Just as all civilizations have an underbelly, we had an under the bed.
Perhaps it was not the underbelly (I hasten to clarify), but more of an underground. It was almost as if an alternate home life was going on down there, a sort of a counter culture.
For example, I revolted against calcium supplements and threw my daily calcium tablets under the bed- down the little gap between the bed and the wall. (I hate calcium!) My brother hid his new cricket balls there, away from the prying eyes of his friends. When he wanted a new pencil or an eraser, he hid his old stuff down there too. He also had epilepsy as a child, and was forbidden from swimming, cycling, etc. He got his back by using the floor under the bed as a "swimming pool", and by lying down on the old red floor and practicing his "swimming". If you peeped under the bed on most summer days, you would find a little child lying there, flaying his arms about and practicing his butterfly and breast "strokes".

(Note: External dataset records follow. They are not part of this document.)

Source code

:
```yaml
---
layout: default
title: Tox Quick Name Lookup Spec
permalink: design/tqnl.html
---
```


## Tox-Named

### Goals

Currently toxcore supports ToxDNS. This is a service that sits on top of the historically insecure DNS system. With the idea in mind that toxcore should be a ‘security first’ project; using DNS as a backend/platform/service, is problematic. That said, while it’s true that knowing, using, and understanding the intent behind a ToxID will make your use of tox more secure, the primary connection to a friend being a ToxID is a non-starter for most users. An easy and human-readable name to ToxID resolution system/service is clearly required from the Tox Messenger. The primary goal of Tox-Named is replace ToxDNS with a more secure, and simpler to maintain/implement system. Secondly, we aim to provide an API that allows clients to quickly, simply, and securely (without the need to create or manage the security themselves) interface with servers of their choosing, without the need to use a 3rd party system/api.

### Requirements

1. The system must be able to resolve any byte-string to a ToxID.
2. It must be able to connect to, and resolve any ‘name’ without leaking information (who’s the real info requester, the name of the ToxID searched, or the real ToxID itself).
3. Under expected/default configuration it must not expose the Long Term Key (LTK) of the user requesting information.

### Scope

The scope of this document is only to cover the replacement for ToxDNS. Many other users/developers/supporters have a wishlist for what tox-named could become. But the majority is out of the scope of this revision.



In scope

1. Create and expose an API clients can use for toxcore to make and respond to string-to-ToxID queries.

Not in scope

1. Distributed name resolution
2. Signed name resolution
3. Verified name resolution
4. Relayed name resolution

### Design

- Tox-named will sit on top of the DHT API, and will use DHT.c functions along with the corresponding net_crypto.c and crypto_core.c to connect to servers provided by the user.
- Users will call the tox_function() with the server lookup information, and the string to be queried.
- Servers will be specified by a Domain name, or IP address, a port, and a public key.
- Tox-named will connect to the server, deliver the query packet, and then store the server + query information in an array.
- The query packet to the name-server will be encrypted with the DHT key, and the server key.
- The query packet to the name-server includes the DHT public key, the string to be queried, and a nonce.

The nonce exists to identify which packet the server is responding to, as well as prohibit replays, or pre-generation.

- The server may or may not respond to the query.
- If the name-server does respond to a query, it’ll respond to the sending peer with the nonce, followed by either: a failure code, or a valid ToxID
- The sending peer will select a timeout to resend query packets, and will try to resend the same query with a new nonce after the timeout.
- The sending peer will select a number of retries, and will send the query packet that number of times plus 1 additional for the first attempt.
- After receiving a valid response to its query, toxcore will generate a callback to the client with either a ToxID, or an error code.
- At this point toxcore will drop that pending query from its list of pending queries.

In her later years, when our grandmother had Alzheimer's disease, she stayed with us for a couple of years. She was failing fast, and doctors had prescribed, among many other things, a strict diet for her. But she loved to eat. She often sneaked out forbidden food from the kitchen and hid it below the bed- coconut-jaggery balls, spicy Indian trail mix, cream and custard and so on.
And of course there was my brother's nurse, Tulsi, who hid our parents' books and magazines under the bed, so that she could read them late at night, after work, and take them to her mother when she went visiting. Tulsi was an intellectual, and when my parents realized this they let her have free run of their books, and there was no need for her to hide her reading material under the bed any more.
But that was the thing. Everyone who used the under the bed abided by a silent code, and ignored how the others were (mis)using it. The only time the truth was swept out (literally) was during the monthly cleaning, when all four of us- brother, grandmother, Tulsi, and me- stood in a line and quailed with fear at mother's sharp-tongued reprimand.